Stored data entries:
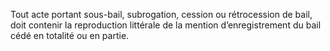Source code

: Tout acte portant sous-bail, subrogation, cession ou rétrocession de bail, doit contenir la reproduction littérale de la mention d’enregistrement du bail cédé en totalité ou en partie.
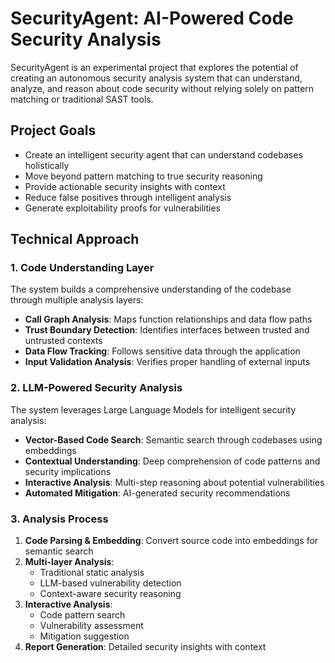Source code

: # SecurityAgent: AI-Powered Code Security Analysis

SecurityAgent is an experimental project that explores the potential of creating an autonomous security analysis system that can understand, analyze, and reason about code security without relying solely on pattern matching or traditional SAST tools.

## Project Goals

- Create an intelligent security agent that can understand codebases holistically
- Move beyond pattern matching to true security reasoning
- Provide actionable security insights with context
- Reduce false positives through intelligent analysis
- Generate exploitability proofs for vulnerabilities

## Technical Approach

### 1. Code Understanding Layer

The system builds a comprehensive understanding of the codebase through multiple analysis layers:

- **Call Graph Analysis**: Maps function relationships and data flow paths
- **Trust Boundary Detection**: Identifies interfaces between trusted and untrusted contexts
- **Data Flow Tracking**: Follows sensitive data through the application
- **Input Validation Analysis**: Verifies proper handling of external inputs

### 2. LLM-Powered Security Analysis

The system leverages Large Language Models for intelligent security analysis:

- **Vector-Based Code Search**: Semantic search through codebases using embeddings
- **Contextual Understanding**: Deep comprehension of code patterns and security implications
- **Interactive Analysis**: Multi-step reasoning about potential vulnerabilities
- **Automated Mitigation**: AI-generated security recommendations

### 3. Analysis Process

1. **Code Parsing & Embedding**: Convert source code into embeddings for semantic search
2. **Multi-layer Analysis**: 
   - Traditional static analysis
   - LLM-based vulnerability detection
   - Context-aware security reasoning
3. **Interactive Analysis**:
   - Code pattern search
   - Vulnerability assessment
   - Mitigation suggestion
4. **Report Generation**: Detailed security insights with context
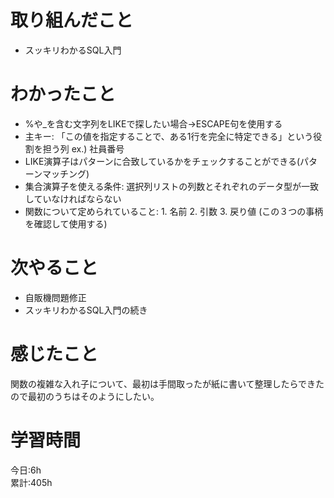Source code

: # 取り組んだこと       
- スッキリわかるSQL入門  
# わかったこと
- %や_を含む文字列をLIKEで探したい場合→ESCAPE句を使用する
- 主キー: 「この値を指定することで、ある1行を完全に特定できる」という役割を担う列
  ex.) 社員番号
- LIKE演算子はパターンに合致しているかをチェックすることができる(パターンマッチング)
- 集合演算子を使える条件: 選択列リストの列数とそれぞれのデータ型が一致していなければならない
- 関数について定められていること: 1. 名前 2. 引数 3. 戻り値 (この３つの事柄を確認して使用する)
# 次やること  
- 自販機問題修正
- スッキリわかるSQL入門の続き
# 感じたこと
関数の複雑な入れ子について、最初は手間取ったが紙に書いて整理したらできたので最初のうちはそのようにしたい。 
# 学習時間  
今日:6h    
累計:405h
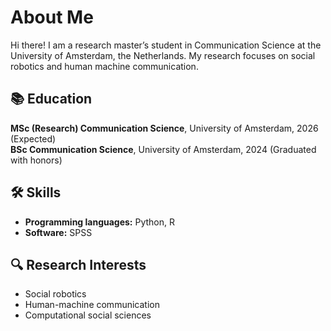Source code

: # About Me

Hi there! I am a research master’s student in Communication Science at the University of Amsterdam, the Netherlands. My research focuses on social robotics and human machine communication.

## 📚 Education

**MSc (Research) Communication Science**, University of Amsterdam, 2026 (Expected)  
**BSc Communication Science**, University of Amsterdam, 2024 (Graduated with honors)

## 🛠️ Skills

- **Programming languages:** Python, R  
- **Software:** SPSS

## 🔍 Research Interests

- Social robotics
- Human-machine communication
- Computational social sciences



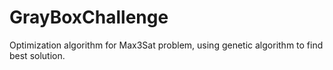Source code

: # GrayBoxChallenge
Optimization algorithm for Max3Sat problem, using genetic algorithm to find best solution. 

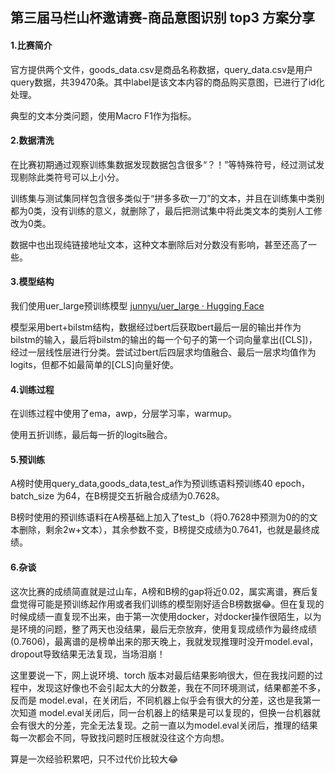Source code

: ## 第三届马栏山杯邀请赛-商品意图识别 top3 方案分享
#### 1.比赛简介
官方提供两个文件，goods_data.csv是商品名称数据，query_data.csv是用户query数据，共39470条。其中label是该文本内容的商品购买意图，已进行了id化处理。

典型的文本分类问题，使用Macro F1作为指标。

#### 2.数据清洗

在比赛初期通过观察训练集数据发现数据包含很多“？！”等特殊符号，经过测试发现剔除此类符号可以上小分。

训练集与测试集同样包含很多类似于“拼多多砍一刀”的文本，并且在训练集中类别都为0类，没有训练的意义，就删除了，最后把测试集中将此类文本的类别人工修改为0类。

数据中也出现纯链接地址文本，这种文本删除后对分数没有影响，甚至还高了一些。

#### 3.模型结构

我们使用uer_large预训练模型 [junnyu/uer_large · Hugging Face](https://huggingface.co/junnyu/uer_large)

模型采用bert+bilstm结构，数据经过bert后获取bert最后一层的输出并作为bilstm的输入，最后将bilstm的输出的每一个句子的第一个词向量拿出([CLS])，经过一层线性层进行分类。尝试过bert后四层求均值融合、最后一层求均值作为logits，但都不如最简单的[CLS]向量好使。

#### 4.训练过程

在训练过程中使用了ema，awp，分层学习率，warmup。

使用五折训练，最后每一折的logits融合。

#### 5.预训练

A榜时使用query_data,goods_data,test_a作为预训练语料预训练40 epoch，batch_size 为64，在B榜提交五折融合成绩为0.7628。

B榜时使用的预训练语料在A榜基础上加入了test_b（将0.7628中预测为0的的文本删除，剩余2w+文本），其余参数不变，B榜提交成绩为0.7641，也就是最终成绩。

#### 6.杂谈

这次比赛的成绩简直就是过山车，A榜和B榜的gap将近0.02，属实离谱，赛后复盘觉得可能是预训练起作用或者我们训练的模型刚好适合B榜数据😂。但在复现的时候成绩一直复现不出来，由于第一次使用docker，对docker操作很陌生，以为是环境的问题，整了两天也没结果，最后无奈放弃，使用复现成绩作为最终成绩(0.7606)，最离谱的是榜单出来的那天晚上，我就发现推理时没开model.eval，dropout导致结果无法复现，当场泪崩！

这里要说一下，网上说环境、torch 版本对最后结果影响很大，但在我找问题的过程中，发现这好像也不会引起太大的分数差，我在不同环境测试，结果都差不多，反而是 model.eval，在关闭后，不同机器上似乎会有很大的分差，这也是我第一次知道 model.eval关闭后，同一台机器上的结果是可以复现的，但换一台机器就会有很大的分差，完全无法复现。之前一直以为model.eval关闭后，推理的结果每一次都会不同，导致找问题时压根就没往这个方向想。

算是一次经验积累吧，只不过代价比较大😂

...

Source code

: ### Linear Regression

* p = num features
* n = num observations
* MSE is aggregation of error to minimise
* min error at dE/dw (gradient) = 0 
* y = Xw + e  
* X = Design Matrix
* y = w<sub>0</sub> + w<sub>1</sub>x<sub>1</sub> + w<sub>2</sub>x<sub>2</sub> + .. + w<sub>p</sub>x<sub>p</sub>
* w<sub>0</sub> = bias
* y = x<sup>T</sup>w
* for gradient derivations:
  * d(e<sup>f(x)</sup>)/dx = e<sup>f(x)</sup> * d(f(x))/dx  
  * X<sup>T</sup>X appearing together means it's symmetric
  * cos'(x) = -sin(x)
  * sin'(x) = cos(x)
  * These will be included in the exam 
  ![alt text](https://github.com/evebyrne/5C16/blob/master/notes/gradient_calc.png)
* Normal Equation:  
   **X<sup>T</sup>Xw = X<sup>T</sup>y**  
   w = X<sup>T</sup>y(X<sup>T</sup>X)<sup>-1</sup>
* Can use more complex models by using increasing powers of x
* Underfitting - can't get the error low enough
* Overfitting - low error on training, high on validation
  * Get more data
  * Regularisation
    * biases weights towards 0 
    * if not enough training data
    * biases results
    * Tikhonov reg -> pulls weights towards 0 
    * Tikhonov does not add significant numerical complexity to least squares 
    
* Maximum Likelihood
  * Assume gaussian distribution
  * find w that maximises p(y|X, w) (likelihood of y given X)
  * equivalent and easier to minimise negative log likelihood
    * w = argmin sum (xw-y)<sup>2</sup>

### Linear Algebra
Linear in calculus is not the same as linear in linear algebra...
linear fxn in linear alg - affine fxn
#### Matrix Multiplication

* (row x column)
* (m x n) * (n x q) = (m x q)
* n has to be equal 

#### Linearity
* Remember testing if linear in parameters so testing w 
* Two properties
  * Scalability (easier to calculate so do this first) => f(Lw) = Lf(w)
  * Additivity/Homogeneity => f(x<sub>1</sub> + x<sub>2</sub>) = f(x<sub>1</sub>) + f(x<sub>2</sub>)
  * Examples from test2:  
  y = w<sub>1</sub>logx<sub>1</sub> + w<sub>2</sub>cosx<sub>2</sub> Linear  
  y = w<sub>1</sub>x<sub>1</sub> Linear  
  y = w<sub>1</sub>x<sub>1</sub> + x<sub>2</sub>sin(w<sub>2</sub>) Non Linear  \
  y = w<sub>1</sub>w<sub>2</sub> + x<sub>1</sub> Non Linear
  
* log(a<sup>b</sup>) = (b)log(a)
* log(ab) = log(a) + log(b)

...

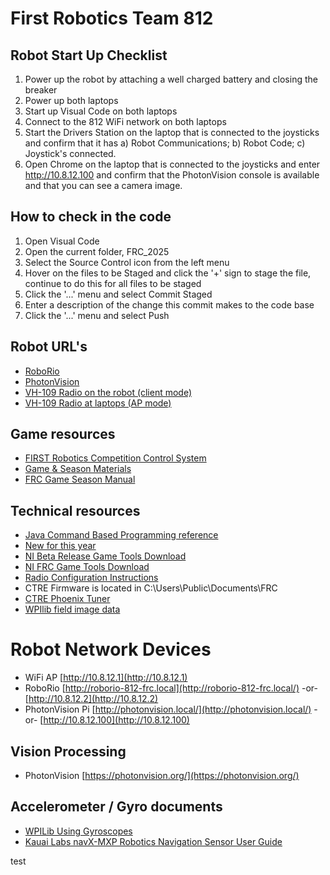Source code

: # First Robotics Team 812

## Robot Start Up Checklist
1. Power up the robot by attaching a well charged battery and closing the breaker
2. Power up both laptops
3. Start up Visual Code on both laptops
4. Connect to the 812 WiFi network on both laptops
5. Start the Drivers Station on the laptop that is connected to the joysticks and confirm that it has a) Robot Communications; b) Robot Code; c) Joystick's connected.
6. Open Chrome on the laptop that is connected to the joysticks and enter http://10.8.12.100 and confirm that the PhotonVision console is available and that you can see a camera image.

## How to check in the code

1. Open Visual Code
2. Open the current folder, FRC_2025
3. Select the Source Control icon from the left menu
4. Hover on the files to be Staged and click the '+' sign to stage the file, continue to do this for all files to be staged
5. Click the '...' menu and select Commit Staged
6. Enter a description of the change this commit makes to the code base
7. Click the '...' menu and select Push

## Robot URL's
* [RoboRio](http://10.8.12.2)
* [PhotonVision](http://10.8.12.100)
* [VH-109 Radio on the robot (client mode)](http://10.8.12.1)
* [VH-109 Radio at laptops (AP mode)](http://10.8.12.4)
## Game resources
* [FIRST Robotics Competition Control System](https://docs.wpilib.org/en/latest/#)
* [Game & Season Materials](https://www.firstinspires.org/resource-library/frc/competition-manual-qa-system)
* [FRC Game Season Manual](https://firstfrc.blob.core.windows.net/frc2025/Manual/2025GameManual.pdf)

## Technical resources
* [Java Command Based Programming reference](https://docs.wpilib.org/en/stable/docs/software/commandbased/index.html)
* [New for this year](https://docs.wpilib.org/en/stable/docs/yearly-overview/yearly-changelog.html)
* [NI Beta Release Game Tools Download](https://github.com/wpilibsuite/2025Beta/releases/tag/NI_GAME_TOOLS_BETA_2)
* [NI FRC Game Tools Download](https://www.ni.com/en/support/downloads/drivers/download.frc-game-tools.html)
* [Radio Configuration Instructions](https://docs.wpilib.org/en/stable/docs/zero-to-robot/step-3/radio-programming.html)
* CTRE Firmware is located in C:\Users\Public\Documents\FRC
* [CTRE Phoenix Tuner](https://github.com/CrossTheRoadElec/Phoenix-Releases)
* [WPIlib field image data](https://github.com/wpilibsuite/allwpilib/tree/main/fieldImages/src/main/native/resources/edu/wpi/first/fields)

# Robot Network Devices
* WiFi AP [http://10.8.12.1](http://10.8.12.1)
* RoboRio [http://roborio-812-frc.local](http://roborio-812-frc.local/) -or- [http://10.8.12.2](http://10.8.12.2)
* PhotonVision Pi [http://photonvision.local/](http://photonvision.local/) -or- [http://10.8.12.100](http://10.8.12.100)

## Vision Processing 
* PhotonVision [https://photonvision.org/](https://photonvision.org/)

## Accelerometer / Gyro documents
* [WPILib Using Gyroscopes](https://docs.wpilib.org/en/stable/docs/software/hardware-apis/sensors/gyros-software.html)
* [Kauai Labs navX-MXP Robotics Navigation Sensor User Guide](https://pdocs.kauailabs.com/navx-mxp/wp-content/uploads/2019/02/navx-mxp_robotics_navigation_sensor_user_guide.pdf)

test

Brief: Determine how many lines above contain the word "potential", then give the number by itself.

Solution for this exercise: 2